Dunklee v. Wilton Railroad

24 N.H. 489
CourtSuperior Court of New Hampshire
DecidedJuly 15, 1852
StatusPublished
Cited by7 cases

This text of 24 N.H. 489 (Dunklee v. Wilton Railroad) is published on Counsel Stack Legal Research, covering Superior Court of New Hampshire primary law. Counsel Stack provides free access to over 12 million legal documents including statutes, case law, regulations, and constitutions.

Bluebook
Dunklee v. Wilton Railroad, 24 N.H. 489 (N.H. Super. Ct. 1852).

Opinion

Bell, J.

We take it to be clear that at common law, as between the grantor and grantee, and those claiming under them, every deed conveys the property described in its existing state; that is, as it usually and rightfully is at the time of the execution of the conveyance. Such deed is to be construed in all its parts with reference to the actual, rightful state of the property conveyed at the time of the conveyance, unless some other time is expressly referred to. This position does not require the citation of any authority. No man supposes that when he buys land he has any claim growing out of the fact that the timber, which once formed a part of it, has been cut off, the house burned, or the mill washed away. He takes the land as it is, and, if there is no fraud, has no claim because of any apparent deterioration the property may have previously undergone. Most of the cases which we shall have occasion to cite will be found to have a direct bearing in support of this general position.

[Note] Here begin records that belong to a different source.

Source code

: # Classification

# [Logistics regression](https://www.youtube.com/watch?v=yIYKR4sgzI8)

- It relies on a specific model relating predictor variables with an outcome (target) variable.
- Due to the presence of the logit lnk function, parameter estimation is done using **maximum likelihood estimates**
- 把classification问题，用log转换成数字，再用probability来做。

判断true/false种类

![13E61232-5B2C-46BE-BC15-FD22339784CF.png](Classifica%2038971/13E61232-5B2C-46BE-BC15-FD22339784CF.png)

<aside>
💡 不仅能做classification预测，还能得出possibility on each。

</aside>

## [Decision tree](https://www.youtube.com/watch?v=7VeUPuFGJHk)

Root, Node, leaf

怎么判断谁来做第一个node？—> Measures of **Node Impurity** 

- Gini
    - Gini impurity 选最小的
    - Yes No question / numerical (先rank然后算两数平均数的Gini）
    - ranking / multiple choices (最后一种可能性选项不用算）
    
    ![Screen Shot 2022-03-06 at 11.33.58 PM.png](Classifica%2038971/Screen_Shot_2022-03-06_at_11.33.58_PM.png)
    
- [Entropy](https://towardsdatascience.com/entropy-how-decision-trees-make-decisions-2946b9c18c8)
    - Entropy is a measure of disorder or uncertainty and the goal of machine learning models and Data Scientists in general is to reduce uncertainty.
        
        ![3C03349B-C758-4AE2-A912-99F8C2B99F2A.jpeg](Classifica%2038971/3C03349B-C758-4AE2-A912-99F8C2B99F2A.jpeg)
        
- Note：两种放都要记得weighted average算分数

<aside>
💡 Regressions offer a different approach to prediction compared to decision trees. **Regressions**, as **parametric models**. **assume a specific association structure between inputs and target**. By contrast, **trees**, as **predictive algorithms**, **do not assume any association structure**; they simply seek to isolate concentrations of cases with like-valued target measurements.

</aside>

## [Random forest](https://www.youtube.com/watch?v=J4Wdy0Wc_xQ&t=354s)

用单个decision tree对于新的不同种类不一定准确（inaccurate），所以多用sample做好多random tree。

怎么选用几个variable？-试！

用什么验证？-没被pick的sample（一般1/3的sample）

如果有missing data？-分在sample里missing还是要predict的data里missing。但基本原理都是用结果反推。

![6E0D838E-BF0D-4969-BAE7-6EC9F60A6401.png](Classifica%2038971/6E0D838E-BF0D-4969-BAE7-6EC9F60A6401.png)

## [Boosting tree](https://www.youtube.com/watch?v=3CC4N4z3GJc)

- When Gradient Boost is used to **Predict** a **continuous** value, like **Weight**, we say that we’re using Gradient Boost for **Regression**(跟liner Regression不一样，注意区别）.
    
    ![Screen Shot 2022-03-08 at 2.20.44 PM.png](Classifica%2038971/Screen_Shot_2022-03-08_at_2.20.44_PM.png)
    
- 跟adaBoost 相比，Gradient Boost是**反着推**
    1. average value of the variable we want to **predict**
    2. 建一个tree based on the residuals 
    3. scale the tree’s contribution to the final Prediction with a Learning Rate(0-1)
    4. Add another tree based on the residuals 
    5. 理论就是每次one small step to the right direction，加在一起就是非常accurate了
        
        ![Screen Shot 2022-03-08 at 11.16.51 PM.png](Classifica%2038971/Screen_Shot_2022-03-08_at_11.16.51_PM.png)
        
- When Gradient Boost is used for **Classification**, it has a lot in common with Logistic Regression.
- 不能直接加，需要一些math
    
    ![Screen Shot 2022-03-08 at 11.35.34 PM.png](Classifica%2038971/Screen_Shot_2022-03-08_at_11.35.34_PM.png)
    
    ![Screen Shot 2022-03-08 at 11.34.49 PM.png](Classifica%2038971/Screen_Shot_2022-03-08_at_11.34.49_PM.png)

Property conveyed, passes, with all the incidents then rightfully belonging to it, or actually and usually enjoyed with it at the time of the conveyance, so far as they are necessary to the full benefit and perfect enjoyment of the property, without any specification of them, and without the usual phrase, “ with all the privileges and appurtenances to the same belonging.” “ Lex est, euicunque aliquis quid eoncedit, concederé videtur et id, sine quo res esse non potuit.” Lyford’s Case, 11 Co. 52. This position is supported by a great number of cases, never contradicted or questioned. It will be sufficient for our present purpose to cite some cases which relate to mills and streams, the immediate subject of inquiry in this case. They support the principle that a conveyance of a mill, or of land on which a mill is situate, carries with it, as incidents of the mill, the right to raise the millpond, and to flow the lands above as high as the dam has been usually kept up, and to maintain the dam and floom which are necessary to support the water at that height, and to support and use the pentstocks, aqueducts and channels which are necessary to convey the water to the mill, and the channels and race-ways which are necessary to conduct the water from the mill to the [496]*496stream below, in the manner in which they have been kept and used immediately previous to the conveyance, so far at least as the grantor has a right to convey such privileges. Shep. Touch. 89; Nicholas v. Chamberlain, Cro. Jac. 171; Vickary v. Buswill, 1 Shep. 289; Preble v. Reed, 5 Shep. 169; Hathorn v. Stinson, 1 Fairf. 224; Wetmore v. White, 2 Caine. Ca. 87; Leroy v. Platt, 4 Paige 77; Burr v. Mills, 21 Wend. 290; New Ipswich Factory v. Batchelder, 3 N. H. Rep. 190; Whitney v. Olney, 3 Mason 280; Gibson v. Brockway, 8 N. H. Rep. 465; Pettee v. Hawes, 13 Pick. 323; Blake v. Clarke, 6 Greenl. Rep. 436; Oakley v. Stanley, 5 Wend. 523; Kilgour v. Ashcomb, 5 H. & J. 82; Canham v. Fisk, 2 Cromp. & Jer. 126; 2 Tyr. 185; Elliott v. Shepherd, 12 Shep. 371.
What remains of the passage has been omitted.